--- Exercise prompt ---
Please reproduce the line containing "the switch pins." and every line after it in the records below, exactly and with nothing else.

Stored data

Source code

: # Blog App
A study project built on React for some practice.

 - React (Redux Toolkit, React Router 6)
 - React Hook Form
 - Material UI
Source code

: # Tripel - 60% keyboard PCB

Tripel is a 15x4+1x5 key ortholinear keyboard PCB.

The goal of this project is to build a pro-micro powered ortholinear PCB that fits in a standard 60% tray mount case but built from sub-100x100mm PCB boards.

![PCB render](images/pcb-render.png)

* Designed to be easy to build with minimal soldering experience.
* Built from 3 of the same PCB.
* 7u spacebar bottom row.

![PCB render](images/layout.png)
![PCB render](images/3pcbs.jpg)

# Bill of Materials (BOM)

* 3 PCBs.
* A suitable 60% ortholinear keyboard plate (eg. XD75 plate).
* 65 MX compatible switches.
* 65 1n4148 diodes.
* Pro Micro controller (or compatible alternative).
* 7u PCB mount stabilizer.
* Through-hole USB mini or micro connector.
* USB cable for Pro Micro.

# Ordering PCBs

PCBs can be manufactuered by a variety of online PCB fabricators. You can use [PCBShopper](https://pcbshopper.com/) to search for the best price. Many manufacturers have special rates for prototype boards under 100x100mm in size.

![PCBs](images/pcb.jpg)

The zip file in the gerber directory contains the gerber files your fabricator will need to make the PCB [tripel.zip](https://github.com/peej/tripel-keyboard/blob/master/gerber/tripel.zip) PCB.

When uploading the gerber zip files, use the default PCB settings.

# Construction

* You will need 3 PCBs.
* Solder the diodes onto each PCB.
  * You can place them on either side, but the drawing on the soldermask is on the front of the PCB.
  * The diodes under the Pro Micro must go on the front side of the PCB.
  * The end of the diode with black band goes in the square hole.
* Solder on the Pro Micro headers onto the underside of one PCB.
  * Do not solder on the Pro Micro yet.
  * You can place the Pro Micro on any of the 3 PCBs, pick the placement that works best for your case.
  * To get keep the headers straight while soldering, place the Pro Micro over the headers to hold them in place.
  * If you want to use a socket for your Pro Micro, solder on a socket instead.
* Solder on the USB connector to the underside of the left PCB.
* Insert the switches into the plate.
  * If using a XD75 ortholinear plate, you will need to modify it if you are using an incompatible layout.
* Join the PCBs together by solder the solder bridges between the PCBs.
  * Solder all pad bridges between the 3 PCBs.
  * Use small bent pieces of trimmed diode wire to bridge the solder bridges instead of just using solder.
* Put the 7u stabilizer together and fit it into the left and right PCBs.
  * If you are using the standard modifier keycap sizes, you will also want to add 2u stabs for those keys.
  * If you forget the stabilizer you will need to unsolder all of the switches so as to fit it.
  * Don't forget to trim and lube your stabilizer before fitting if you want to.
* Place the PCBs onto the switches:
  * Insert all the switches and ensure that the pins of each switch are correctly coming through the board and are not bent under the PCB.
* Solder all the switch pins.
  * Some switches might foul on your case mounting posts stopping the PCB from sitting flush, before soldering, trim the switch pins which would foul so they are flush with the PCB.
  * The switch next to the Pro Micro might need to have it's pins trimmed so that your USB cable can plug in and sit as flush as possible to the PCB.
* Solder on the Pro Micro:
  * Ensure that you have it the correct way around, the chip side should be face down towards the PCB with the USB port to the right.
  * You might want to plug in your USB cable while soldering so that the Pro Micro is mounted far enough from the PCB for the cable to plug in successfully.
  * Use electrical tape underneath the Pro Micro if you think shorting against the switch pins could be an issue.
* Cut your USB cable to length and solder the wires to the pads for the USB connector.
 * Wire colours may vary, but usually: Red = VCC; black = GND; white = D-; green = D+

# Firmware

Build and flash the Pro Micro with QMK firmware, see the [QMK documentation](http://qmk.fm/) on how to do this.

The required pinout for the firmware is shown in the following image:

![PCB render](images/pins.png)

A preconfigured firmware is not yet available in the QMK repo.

--- Exercise output ---
* Solder all the switch pins.
  * Some switches might foul on your case mounting posts stopping the PCB from sitting flush, before soldering, trim the switch pins which would foul so they are flush with the PCB.
  * The switch next to the Pro Micro might need to have it's pins trimmed so that your USB cable can plug in and sit as flush as possible to the PCB.
* Solder on the Pro Micro:
  * Ensure that you have it the correct way around, the chip side should be face down towards the PCB with the USB port to the right.
  * You might want to plug in your USB cable while soldering so that the Pro Micro is mounted far enough from the PCB for the cable to plug in successfully.
  * Use electrical tape underneath the Pro Micro if you think shorting against the switch pins could be an issue.
* Cut your USB cable to length and solder the wires to the pads for the USB connector.
 * Wire colours may vary, but usually: Red = VCC; black = GND; white = D-; green = D+

# Firmware

Build and flash the Pro Micro with QMK firmware, see the [QMK documentation](http://qmk.fm/) on how to do this.

The required pinout for the firmware is shown in the following image:

![PCB render](images/pins.png)

A preconfigured firmware is not yet available in the QMK repo.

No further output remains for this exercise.